La route jusqu’à Venise déroule ses multiples lacets à travers la plaine sans fin que j’avais observées des hauteurs de Mosolente. Après avoir dîné à Trévise nous avons roulé continuellement entre des jardins et des villas peuplées de statues. En deux heures et demie nous avons atteint Mestre. Après y avoir embarqué nos bagages, nous avons pris une gondole ; son balancement régulier nous parut délicieux après les rudes cahots de la chaise. Étendu sous une tente, je goûtai à mon aise la fraîcheur des brises et le spectacle des flots. Bientôt nous quittâmes le canal de Mestre ; il se termine par une île où s’élève une chapelle dédiée à la Saint Vierge. L’édifice émerge d’un petit bois que dominent de grands cyprès ; ses cloches tintaient au moment de notre passage. Nous avons jeté quelques paolis dans un filet fixé tout exprès au bout d’une perche pointée vers le large. Aussitôt après avoir doublé la pointe de l’îlot, nous avons aperçu un vaste bras de mer d’où surgissaient les dômes et les tours de Venise.
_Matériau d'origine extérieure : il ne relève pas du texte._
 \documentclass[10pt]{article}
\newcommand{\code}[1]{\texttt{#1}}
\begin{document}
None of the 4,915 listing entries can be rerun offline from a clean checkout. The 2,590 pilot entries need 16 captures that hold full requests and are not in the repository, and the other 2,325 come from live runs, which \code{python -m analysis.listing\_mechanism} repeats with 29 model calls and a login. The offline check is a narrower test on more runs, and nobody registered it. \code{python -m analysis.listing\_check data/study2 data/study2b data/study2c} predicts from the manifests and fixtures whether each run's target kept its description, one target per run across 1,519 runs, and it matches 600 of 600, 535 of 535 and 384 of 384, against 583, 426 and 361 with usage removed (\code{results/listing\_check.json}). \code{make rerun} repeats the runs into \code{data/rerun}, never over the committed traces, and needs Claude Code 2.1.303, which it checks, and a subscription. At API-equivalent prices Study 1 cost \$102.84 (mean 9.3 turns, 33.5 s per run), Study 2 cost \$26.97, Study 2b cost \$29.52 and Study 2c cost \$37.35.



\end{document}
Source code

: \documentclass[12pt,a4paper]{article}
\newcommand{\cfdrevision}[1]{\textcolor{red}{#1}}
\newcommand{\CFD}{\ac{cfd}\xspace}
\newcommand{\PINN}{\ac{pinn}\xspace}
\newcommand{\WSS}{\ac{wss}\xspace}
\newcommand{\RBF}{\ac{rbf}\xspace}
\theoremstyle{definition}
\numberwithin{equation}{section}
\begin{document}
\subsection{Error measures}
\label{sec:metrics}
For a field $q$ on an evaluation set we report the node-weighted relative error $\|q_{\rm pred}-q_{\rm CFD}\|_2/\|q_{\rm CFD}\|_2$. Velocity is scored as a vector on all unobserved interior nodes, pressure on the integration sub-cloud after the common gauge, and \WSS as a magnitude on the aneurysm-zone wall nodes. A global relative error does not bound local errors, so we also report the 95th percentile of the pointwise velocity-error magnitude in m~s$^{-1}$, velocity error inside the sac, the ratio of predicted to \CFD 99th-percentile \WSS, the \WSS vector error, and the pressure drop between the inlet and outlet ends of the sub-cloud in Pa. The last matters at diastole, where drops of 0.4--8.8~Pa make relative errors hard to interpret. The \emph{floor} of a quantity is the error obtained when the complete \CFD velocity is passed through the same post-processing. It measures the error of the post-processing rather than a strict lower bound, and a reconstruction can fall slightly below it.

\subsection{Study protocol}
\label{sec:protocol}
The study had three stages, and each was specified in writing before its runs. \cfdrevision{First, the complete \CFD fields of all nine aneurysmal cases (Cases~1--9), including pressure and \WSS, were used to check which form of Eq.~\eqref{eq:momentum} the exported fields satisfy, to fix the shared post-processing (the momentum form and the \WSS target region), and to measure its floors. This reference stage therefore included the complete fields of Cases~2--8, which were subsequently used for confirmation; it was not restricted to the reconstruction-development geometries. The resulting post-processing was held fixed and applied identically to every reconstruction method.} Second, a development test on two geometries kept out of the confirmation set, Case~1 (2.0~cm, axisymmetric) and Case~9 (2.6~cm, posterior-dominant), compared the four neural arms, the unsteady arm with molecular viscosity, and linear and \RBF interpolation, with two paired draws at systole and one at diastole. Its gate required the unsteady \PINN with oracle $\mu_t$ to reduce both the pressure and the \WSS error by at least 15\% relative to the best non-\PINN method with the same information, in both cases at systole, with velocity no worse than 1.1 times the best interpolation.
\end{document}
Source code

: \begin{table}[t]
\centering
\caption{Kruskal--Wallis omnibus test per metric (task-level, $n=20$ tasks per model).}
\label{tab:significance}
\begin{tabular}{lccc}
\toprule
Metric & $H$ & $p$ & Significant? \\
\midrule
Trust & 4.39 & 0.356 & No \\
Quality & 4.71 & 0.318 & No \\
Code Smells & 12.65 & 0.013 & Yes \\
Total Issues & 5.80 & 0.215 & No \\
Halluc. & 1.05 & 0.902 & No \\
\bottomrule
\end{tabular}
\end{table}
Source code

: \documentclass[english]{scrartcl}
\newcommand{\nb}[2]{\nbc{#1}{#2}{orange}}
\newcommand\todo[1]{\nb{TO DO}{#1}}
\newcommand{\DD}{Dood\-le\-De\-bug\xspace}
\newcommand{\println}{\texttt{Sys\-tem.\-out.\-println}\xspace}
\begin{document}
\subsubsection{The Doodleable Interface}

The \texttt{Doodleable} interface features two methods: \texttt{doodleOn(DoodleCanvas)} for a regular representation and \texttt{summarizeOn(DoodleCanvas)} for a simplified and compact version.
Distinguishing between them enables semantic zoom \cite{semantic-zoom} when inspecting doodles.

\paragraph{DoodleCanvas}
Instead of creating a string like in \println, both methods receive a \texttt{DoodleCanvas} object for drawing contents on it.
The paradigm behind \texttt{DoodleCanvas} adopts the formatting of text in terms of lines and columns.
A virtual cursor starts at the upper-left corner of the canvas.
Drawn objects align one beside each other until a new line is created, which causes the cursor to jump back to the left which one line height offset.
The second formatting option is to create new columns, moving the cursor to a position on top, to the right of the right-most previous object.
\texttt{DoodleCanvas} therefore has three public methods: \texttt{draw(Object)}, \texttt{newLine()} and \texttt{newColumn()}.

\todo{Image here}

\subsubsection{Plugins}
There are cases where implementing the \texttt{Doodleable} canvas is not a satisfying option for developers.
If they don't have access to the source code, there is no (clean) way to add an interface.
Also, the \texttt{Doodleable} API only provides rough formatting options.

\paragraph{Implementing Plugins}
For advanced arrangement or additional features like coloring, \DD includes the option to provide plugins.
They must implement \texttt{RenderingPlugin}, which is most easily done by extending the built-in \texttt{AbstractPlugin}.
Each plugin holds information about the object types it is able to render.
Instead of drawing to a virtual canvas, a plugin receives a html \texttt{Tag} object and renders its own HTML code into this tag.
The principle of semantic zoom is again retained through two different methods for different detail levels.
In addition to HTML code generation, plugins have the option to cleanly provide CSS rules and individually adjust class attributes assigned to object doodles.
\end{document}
Nous distinguions Murano, S. Michele, S. Giorgio in Alga et d’autres îles se détachant de l’archipel principal.
Je les saluai comme de vieilles connaissances : de nombreuses gravures, des dessins, me les avaient depuis longtemps rendues familières.
Fils du Lord-Maire de Londres, qui meurt alors qu’il n’a que neuf ans, William Beckford se retrouve à la tête d’une immense fortune, estimée à 1 million de livres, des terres et des plantations de sucre en Jamaïque. Il vit à Splendens, le manoir de Fonthill, avec sa mère pour laquelle il éprouve un amour passionné.
« Je savais qu’elle n’appartenait pas à l’humanité commune et, puisque j’étais son fils, je n’y appartenais pas davantage. »
Beau, riche, adulé, William Beckford prend très tôt conscience de sa singularité. Sa vive passion pour les livres, sa fiévreuse imagination, son penchant pour la rêverie l’écartent plus encore du commun des mortels et le transportent dans un monde féerique, placé sous le signe d’un Orient mystérieux et voluptueux.
Vers 17 ans, il découvre son attirance pour les jeunes garçons.
Beckford entreprend un gigantesque tour d’Europe qui occupera sa vie entière. Le but du voyage, susceptible de durer une année, était de gagner l’Italie considérée comme le berceau de la civilisation classique. Au contact des nations étrangères visitées en cours de route, le jeune Anglais devait se dépecer de son insularité, se familiariser avec ces étranges bipèdes, les Européens, parfois charmants, souvent irritants, toujours imprévisibles. Il goûte la liberté des mœurs à Vienne, la « beauté partout répandue comme une grâce » de Venise dont Lucchino est le plus vibrant exemple.
« L’enfance est terrible qui ne connaît pas son pouvoir, qui nous charme sans le chercher, et dont l’amour entier nous submerge. »
La passion de l’enfant et de l’adolescent atteint de tels sommets que William doit quitter, à son cœur défendant, la cité lacustre dont il croyait avoir fait la conquête.
« Venise n’est pas, comme on peut le croire, le lieu de toutes les libertés, c’est aussi la cité des espions et des délateurs. Osez aimer contre les normes, et vous verrez cette liberté fondre comme neige au soleil pendant qu’on vous montrera du doigt et qu’on vous fermera les portes. »
De retour en Angleterre, il épousa en 1783 Lady Margaret Gordon dont il eut deux filles. Il mourut à son domicile de Lansdown Crescent à Bath, laissant à ses deux filles un capital amoindri, s’élevant tout de même à 80 000 livres.